The FAA has about 1,000 fewer fully certified controllers than a decade ago, even though air traffic has increased.
A June 2023 Department of Transportation Office of Inspector General report found that 77% of critical facilities are staffed below the FAA’s 85% threshold.
In April, air traffic controllers at the Ronald Reagan Washington National Airport told a Southwest pilot to turn into the path of another commercial jet that was about to take off.
Days later, the FAA issued a memorandum requiring controllers to have “at least a 10-hour break from the time work ends to the start of any shift.”
However, the new directive failed to address the underlying controller shortage issue.
Robert Poole, the founder of the Reason Foundation, told Burguiere that the technology used by air traffic controllers is surprisingly outdated.
He noted that one example is the use of “paper flight strips” to track planes.
“It comes off a little printer at the controller’s workstation,” Poole explained.
The FAA has been trying to update the paper system to digital since 1983, but the plans remain behind schedule and over budget.

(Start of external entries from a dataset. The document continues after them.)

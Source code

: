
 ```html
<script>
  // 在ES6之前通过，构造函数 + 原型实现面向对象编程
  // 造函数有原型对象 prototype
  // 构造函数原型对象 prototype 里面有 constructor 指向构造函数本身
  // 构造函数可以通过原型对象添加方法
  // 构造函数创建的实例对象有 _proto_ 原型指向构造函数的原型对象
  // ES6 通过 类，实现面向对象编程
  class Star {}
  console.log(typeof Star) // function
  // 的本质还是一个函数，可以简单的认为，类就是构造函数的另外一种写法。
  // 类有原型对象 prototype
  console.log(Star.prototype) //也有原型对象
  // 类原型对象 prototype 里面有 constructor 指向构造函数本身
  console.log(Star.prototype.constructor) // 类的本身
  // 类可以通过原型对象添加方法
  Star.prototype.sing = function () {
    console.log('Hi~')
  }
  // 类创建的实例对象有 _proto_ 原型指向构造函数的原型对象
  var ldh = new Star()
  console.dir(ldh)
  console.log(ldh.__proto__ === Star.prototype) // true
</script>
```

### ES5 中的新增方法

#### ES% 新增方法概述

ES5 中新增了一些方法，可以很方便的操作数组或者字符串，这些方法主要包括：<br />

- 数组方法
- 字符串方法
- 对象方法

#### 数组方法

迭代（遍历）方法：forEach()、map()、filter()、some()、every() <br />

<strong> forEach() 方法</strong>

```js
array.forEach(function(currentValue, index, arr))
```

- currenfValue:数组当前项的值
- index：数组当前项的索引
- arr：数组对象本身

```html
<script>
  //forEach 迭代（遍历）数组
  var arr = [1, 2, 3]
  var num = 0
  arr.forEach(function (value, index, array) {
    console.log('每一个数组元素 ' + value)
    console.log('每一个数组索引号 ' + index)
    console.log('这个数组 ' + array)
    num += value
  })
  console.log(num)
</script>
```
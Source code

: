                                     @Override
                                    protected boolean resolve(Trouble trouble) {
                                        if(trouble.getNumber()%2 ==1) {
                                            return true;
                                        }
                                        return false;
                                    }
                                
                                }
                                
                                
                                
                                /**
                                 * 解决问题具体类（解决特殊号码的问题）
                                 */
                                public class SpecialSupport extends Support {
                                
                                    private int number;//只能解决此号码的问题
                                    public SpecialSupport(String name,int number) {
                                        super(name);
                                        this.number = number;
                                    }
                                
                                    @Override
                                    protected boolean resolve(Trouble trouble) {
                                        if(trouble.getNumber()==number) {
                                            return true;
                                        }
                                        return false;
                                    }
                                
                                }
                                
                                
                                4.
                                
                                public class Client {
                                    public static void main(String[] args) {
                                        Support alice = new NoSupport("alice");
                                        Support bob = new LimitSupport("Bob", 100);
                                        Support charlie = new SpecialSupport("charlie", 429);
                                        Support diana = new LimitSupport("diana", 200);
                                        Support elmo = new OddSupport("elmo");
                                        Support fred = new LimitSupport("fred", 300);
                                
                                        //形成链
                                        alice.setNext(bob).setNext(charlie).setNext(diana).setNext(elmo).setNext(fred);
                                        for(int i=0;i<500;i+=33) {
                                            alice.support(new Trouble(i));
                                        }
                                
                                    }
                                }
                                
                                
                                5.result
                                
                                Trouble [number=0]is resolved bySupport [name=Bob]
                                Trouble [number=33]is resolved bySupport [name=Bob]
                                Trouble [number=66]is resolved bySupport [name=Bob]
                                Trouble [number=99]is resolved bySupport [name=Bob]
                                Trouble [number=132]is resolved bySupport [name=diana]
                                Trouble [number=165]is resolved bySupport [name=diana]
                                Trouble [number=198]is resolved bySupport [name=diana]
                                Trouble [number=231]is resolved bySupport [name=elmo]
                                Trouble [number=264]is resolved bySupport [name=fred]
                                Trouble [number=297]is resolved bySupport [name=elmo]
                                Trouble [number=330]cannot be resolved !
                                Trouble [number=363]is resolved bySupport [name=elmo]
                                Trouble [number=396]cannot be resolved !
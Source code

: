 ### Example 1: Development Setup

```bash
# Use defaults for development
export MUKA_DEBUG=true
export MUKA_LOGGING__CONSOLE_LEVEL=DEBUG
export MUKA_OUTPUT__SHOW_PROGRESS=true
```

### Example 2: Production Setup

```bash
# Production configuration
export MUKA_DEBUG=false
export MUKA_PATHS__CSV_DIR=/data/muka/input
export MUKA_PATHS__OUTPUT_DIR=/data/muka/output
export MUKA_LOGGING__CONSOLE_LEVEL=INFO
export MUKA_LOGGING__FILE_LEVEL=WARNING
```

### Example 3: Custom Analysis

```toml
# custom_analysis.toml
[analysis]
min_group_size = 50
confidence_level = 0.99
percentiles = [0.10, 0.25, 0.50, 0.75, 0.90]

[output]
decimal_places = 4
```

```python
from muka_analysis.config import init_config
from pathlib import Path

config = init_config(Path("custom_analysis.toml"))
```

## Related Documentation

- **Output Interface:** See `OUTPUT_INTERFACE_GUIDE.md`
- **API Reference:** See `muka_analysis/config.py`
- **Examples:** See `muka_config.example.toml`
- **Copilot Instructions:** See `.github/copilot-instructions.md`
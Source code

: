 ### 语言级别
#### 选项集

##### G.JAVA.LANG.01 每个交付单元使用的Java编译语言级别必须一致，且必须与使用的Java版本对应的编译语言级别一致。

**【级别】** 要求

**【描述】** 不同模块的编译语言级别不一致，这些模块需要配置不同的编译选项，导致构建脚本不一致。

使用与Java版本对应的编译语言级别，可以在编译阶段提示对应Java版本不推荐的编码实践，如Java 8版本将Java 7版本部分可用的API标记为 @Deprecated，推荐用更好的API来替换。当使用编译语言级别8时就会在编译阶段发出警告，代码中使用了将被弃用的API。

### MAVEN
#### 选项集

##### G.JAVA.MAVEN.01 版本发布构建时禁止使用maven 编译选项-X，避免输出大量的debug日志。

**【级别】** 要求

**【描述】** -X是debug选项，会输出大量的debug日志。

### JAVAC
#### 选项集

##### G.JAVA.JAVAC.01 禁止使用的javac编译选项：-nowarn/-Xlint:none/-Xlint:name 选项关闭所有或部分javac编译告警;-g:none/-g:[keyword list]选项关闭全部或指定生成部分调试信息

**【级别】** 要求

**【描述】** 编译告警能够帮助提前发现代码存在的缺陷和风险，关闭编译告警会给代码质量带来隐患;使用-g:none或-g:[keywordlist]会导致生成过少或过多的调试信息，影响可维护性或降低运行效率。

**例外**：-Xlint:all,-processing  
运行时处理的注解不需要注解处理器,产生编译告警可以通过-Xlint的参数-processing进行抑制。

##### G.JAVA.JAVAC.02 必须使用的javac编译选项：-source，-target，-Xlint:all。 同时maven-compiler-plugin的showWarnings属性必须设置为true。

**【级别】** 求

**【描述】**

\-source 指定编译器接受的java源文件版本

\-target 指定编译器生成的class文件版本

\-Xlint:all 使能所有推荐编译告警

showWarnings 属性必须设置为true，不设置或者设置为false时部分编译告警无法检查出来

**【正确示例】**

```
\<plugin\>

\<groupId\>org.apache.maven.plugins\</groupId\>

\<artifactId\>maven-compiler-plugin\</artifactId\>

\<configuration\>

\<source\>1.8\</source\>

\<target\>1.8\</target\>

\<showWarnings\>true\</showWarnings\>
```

Poole confirmed a November 2023 report from the FAA that revealed the agency is still using floppy disks.
The report also stated that the agency uses such outdated equipment that replacement parts are unavailable.
“Beacons used to determine the location of aircraft with working transponders,” the report reads. “Includes 331 units that are 28-46 years old. Many of these systems are pre-digital, and many parts are unavailable because the manufacturers no longer exist or no longer support these systems.”
Furthermore, many individuals with the expertise to fix such radar equipment have aged out of the workforce.
The FAA is using more than 1,200 instrument landing systems that are no longer supported by the manufacturers that made them.
“The FAA lacks the intellectual property rights to make its own parts,” the report noted.
Poole stated that the alarming safety report received “virtually no attention” in the media.
Sean Nation, a lawyer with the Mountain States Legal Foundation, explained to BlazeTV that the FAA made significant changes to its hiring process for air traffic controllers a decade ago.
“Up until 2014, they used a merits-based test,” Nation said. “But the permanent bureaucracy at the FAA decided that it was producing too many white men to become air traffic controllers. They decided to change the hiring process and introduce a new first step, which was called the biographical questionnaire.”
Nation, who is suing the FAA, argued that the agency’s hiring practices are not legal.
In 2022, former Transportation Secretary Pete Buttigieg declared that 3% of the FAA’s workforce must “identify as individuals with ‘targeted disabilities.'”
“Targeted disabilities” were defined as “individuals who suffer from total deafness in both ears, total blindness, missing extremities, partial paralysis, complete paralysis, epilepsy, severe intellectual disabilities, psychiatric disabilities, and dwarfism.”
In a statement to BlazeTV, the FAA — then still under the Biden administration — said that hiring more controllers was “a top priority” for the agency.
The agency noted that it has “implement[ed] engaging hiring campaigns” with the goal of “reach[ing] more youth from diverse backgrounds.”